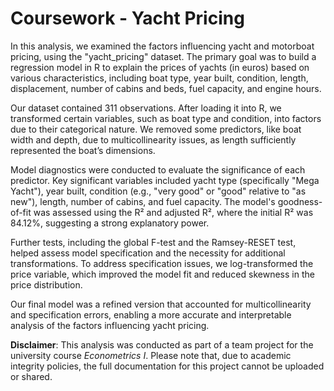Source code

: # Coursework - Yacht Pricing
In this analysis, we examined the factors influencing yacht and motorboat pricing, using the "yacht_pricing" dataset. The primary goal was to build a regression model in R to explain the prices of yachts (in euros) based on various characteristics, including boat type, year built, condition, length, displacement, number of cabins and beds, fuel capacity, and engine hours.

Our dataset contained 311 observations. After loading it into R, we transformed certain variables, such as boat type and condition, into factors due to their categorical nature. We removed some predictors, like boat width and depth, due to multicollinearity issues, as length sufficiently represented the boat’s dimensions.

Model diagnostics were conducted to evaluate the significance of each predictor. Key significant variables included yacht type (specifically "Mega Yacht"), year built, condition (e.g., "very good" or "good" relative to "as new"), length, number of cabins, and fuel capacity. The model's goodness-of-fit was assessed using the R² and adjusted R², where the initial R² was 84.12%, suggesting a strong explanatory power.

Further tests, including the global F-test and the Ramsey-RESET test, helped assess model specification and the necessity for additional transformations. To address specification issues, we log-transformed the price variable, which improved the model fit and reduced skewness in the price distribution.

Our final model was a refined version that accounted for multicollinearity and specification errors, enabling a more accurate and interpretable analysis of the factors influencing yacht pricing.

**Disclaimer**: This analysis was conducted as part of a team project for the university course *Econometrics I*. Please note that, due to academic integrity policies, the full documentation for this project cannot be uploaded or shared.
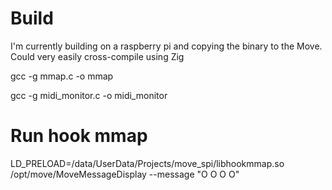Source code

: # Build
I'm currently building on a raspberry pi and copying the binary to the Move. Could very easily cross-compile using Zig

gcc -g mmap.c -o mmap

gcc -g midi_monitor.c -o midi_monitor


# Run hook mmap
LD_PRELOAD=/data/UserData/Projects/move_spi/libhookmmap.so /opt/move/MoveMessageDisplay --message "O O O O"
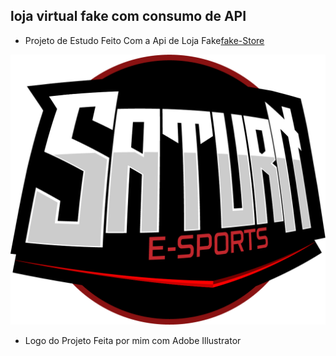 ## loja virtual fake com consumo de API

- Projeto de Estudo Feito Com a Api de Loja Fake[fake-Store](https://fakestoreapi.in)

![logo-Loja](./src/images/saturn%20.png)

- Logo do Projeto Feita por mim com Adobe Illustrator

![]()
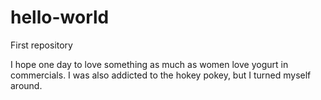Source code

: # hello-world
First repository 

I hope one day to love something as much as women love yogurt in commercials. 
I was also addicted to the hokey pokey, but I turned myself around. 
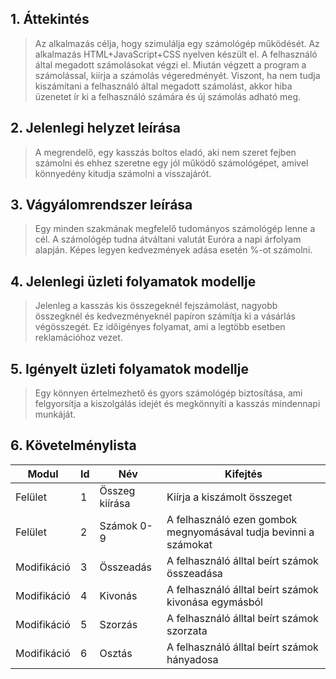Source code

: ## 1. Áttekintés

> Az alkalmazás célja, hogy szimulálja egy számológép működését. Az alkalmazás HTML+JavaScript+CSS nyelven készült el. A felhasználó által megadott számolásokat végzi el. Miután végzett a program a számolással, kiírja a számolás végeredményét. Viszont, ha nem tudja kiszámítani a felhasználó által megadott számolást, akkor hiba üzenetet ír ki a felhasználó számára és új számolás adható meg.

## 2. Jelenlegi helyzet leírása

> A megrendelő, egy kasszás boltos eladó, aki nem szeret fejben számolni és ehhez szeretne egy jól működő számológépet, amivel könnyedény kitudja számolni a visszajárót.

## 3. Vágyálomrendszer leírása

> Egy minden szakmának megfelelő tudományos számológép lenne a cél. A számológép tudna átváltani valutát Euróra a napi árfolyam alapján. Képes legyen kedvezmények adása esetén %-ot számolni.

## 4. Jelenlegi üzleti folyamatok modellje

> Jelenleg a kasszás kis összegeknél fejszámolást, nagyobb összegknél és kedvezményeknél papíron számítja ki a vásárlás végösszegét. Ez időigényes folyamat, ami a legtöbb esetben reklamációhoz vezet.

## 5. Igényelt üzleti folyamatok modellje

> Egy könnyen értelmezhető és gyors számológép biztosítása, ami felgyorsítja a kiszolgálás idejét és megkönnyíti a kasszás mindennapi munkáját.

## 6. Követelménylista

| Modul       | Id  | Név            | Kifejtés                                                         |
| ----------- | --- | -------------- | ---------------------------------------------------------------- |
| Felület     | 1   | Összeg kiírása | Kiírja a kiszámolt összeget                                      |
| Felület     | 2   | Számok 0-9     | A felhasználó ezen gombok megnyomásával tudja bevinni a számokat |
| Modifikáció | 3   | Összeadás      | A felhasználó álltal beírt számok összeadása                     |
| Modifikáció | 4   | Kivonás        | A felhasználó álltal beírt számok kivonása egymásból             |
| Modifikáció | 5   | Szorzás        | A felhasználó álltal beírt számok szorzata                       |
| Modifikáció | 6   | Osztás         | A felhasználó álltal beírt számok hányadosa                      |
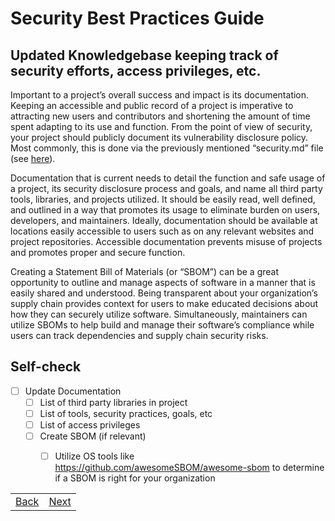 # Security Best Practices Guide

## Updated Knowledgebase keeping track of security efforts, access privileges, etc.

Important to a project’s overall success and impact is its documentation. Keeping an accessible and public record of a project is imperative to attracting new users and contributors and shortening the amount of time spent adapting to its use and function. From the point of view of security, your project should publicly document its vulnerability disclosure policy. Most commonly, this is done via the previously mentioned “security.md” file (see [here](https://docs.google.com/document/d/14THorc7jlgm2QrBHAyGA5KUIVg4d2oVWSi01vVRHGlE/edit?tab=t.0#bookmark=id.ywykzplbf53c)).

Documentation that is current needs to detail the function and safe usage of a project, its security disclosure process and goals, and name all third party tools, libraries, and projects utilized. It should be easily read, well defined, and outlined in a way that promotes its usage to eliminate burden on users, developers, and maintainers. Ideally, documentation should be available at locations easily accessible to users such as on any relevant websites and project repositories. Accessible documentation prevents misuse of projects and promotes proper and secure function.

Creating a Statement Bill of Materials (or “SBOM”) can be a great opportunity to outline and manage aspects of software in a manner that is easily shared and understood. Being transparent about your organization’s supply chain provides context for users to make educated decisions about how they can securely utilize software. Simultaneously, maintainers can utilize SBOMs to help build and manage their software’s compliance while users can track dependencies and supply chain security risks.


## Self-check

- [ ] Update Documentation 
  - [ ] List of third party libraries in project
  - [ ] List of tools, security practices, goals, etc
  - [ ] List of access privileges
  - [ ] Create SBOM (if relevant)
    - [ ] Utilize OS tools like https://github.com/awesomeSBOM/awesome-sbom to determine if a SBOM is right for your organization



|  |  |
| :---  | ---:  |
| [Back](./05-up-to-date.md)  | [Next](07-milestones.md)  |
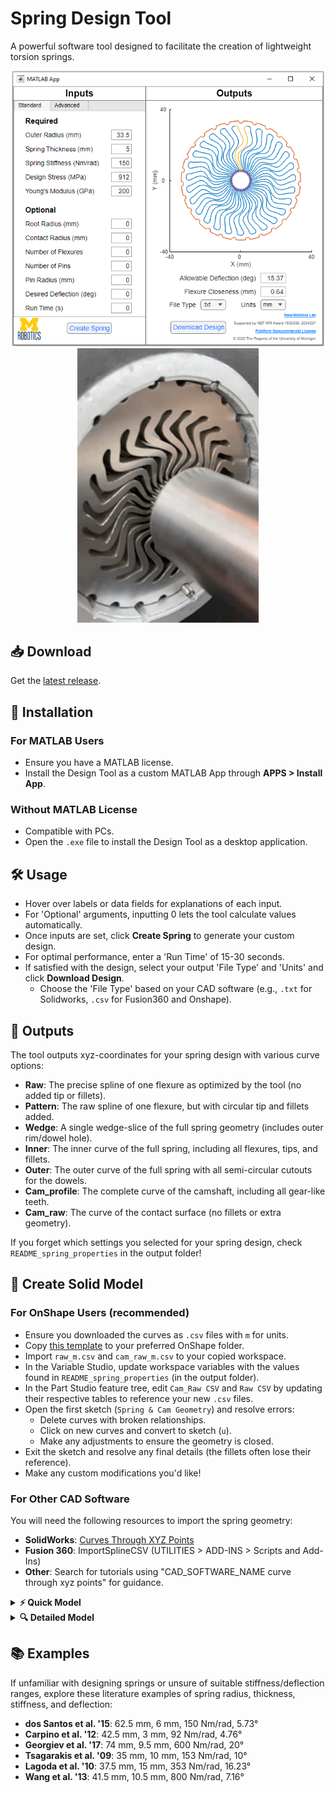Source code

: # Spring Design Tool

A powerful software tool designed to facilitate the creation of lightweight torsion springs.

<div align="center">
  <img src="assets/Design Tool Snip.png" width="500" alt="Design Tool Interface"/>
  <img src="assets/spring GIF.gif" width="290" alt="Spring Design Animation"/>
</div>

## 📥 Download

Get the [latest release](https://github.com/neurobionics/spring-design-tool/releases).

## 🚀 Installation

### For MATLAB Users

- Ensure you have a MATLAB license.
- Install the Design Tool as a custom MATLAB App through **APPS > Install App**.

### Without MATLAB License

- Compatible with PCs.
- Open the `.exe` file to install the Design Tool as a desktop application.

## 🛠️ Usage

- Hover over labels or data fields for explanations of each input.
- For 'Optional' arguments, inputting 0 lets the tool calculate values automatically.
- Once inputs are set, click **Create Spring** to generate your custom design.
- For optimal performance, enter a 'Run Time' of 15-30 seconds.
- If satisfied with the design, select your output 'File Type' and 'Units' and click **Download Design**.
  - Choose the 'File Type' based on your CAD software (e.g., `.txt` for Solidworks, `.csv` for Fusion360 and Onshape).

## 📄 Outputs

The tool outputs xyz-coordinates for your spring design with various curve options:
- **Raw**: The precise spline of one flexure as optimized by the tool (no added tip or fillets).
- **Pattern**: The raw spline of one flexure, but with circular tip and fillets added.
- **Wedge**: A single wedge-slice of the full spring geometry (includes outer rim/dowel hole).
- **Inner**: The inner curve of the full spring, including all flexures, tips, and fillets.
- **Outer**: The outer curve of the full spring with all semi-circular cutouts for the dowels.
- **Cam_profile**: The complete curve of the camshaft, including all gear-like teeth.
- **Cam_raw**: The curve of the contact surface (no fillets or extra geometry).

If you forget which settings you selected for your spring design, check `README_spring_properties` in the output folder!

## 🧩 Create Solid Model

### For OnShape Users (recommended)

- Ensure you downloaded the curves as `.csv` files with `m` for units.
- Copy [this template](https://cad.onshape.com/documents/ca804b1fdb50c919aa2737f1/w/f0c25649eb1bf60ca8ba5e0b/e/71a2f57b2c3e3aa6a4f81394) to your preferred OnShape folder.
- Import `raw_m.csv` and `cam_raw_m.csv` to your copied workspace.
- In the Variable Studio, update workspace variables with the values found in `README_spring_properties` (in the output folder).
- In the Part Studio feature tree, edit `Cam_Raw CSV` and `Raw CSV` by updating their respective tables to reference your new `.csv` files.
- Open the first sketch (`Spring & Cam Geometry`) and resolve errors:
  - Delete curves with broken relationships.
  - Click on new curves and convert to sketch (`u`).
  - Make any adjustments to ensure the geometry is closed.
- Exit the sketch and resolve any final details (the fillets often lose their reference).
- Make any custom modifications you'd like!

### For Other CAD Software

You will need the following resources to import the spring geometry:
  - **SolidWorks**: [Curves Through XYZ Points](https://help.solidworks.com/2021/english/SolidWorks/sldworks/hidd_curve_in_file.htm)
  - **Fusion 360**: ImportSplineCSV (UTILITIES > ADD-INS > Scripts and Add-Ins)
  - **Other**: Search for tutorials using "CAD_SOFTWARE_NAME curve through xyz points" for guidance.

<details>
<summary><strong>⚡ Quick Model</strong></summary>
  
- **Spring**:
  - Import `inner` and `outer` using your preferred CAD package.
  - Start a sketch on the same plane and pull both curves into the sketch.
  - Extrude the enclosed area.
- **Cam**:
  - Import `cam_profile` and extrude.

</details>

<details>
<summary><strong>🔍 Detailed Model</strong></summary>
  
- **Spring**: 
  - Import `raw` using your preferred CAD package.
  - Start a sketch on the same plane and pull the raw curve into the sketch.
  - Sketch the rim wedge to close the open end of the flexure.
  - Extrude the enclosed area.
  - Sketch and extrude the flexure tip according to 'tip radius' and 'contact radius' as defined in `README_spring_properties`.
  - Add fillets at the tip geometry (same radius as 'tip radius') and flexure root (approximately 1/2 the rim thickness).
  - Use circular patterning to duplicate the model based on the number of flexures (n) defined in `README_spring_properties`.
- **Cam**:
  - Import `cam_raw` and pull the curve into a new sketch on the same plane.
  - Sketch the root geometry allowing clearance for the flexure tip.
  - Close the rest of the sketch.
  - Extrude.
  - Mirror the body across the centerline of the flexure.
  - Use circular patterning for the cam by the number of flexures (n) defined in `README_spring_properties`.

</details>

## 📚 Examples

If unfamiliar with designing springs or unsure of suitable stiffness/deflection ranges, explore these literature examples of spring radius, thickness, stiffness, and deflection:

- **dos Santos et al. '15**: 62.5 mm, 6 mm, 150 Nm/rad, 5.73°
- **Carpino et al. '12**: 42.5 mm, 3 mm, 92 Nm/rad, 4.76°
- **Georgiev et al. '17**: 74 mm, 9.5 mm, 600 Nm/rad, 20°
- **Tsagarakis et al. '09**: 35 mm, 10 mm, 153 Nm/rad, 10°
- **Lagoda et al. '10**: 37.5 mm, 15 mm, 353 Nm/rad, 16.23°
- **Wang et al. '13**: 41.5 mm, 10.5 mm, 800 Nm/rad, 7.16°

### What is needed
From the records above, transcribe exactly the run of lines that opens with the line holding "### For MATLAB Users" and closes with the line holding "- Ensure you downloaded", both included.

### Finished task
### For MATLAB Users

- Ensure you have a MATLAB license.
- Install the Design Tool as a custom MATLAB App through **APPS > Install App**.

### Without MATLAB License

- Compatible with PCs.
- Open the `.exe` file to install the Design Tool as a desktop application.

## 🛠️ Usage

- Hover over labels or data fields for explanations of each input.
- For 'Optional' arguments, inputting 0 lets the tool calculate values automatically.
- Once inputs are set, click **Create Spring** to generate your custom design.
- For optimal performance, enter a 'Run Time' of 15-30 seconds.
- If satisfied with the design, select your output 'File Type' and 'Units' and click **Download Design**.
  - Choose the 'File Type' based on your CAD software (e.g., `.txt` for Solidworks, `.csv` for Fusion360 and Onshape).

## 📄 Outputs

The tool outputs xyz-coordinates for your spring design with various curve options:
- **Raw**: The precise spline of one flexure as optimized by the tool (no added tip or fillets).
- **Pattern**: The raw spline of one flexure, but with circular tip and fillets added.
- **Wedge**: A single wedge-slice of the full spring geometry (includes outer rim/dowel hole).
- **Inner**: The inner curve of the full spring, including all flexures, tips, and fillets.
- **Outer**: The outer curve of the full spring with all semi-circular cutouts for the dowels.
- **Cam_profile**: The complete curve of the camshaft, including all gear-like teeth.
- **Cam_raw**: The curve of the contact surface (no fillets or extra geometry).

If you forget which settings you selected for your spring design, check `README_spring_properties` in the output folder!

## 🧩 Create Solid Model

### For OnShape Users (recommended)

- Ensure you downloaded the curves as `.csv` files with `m` for units.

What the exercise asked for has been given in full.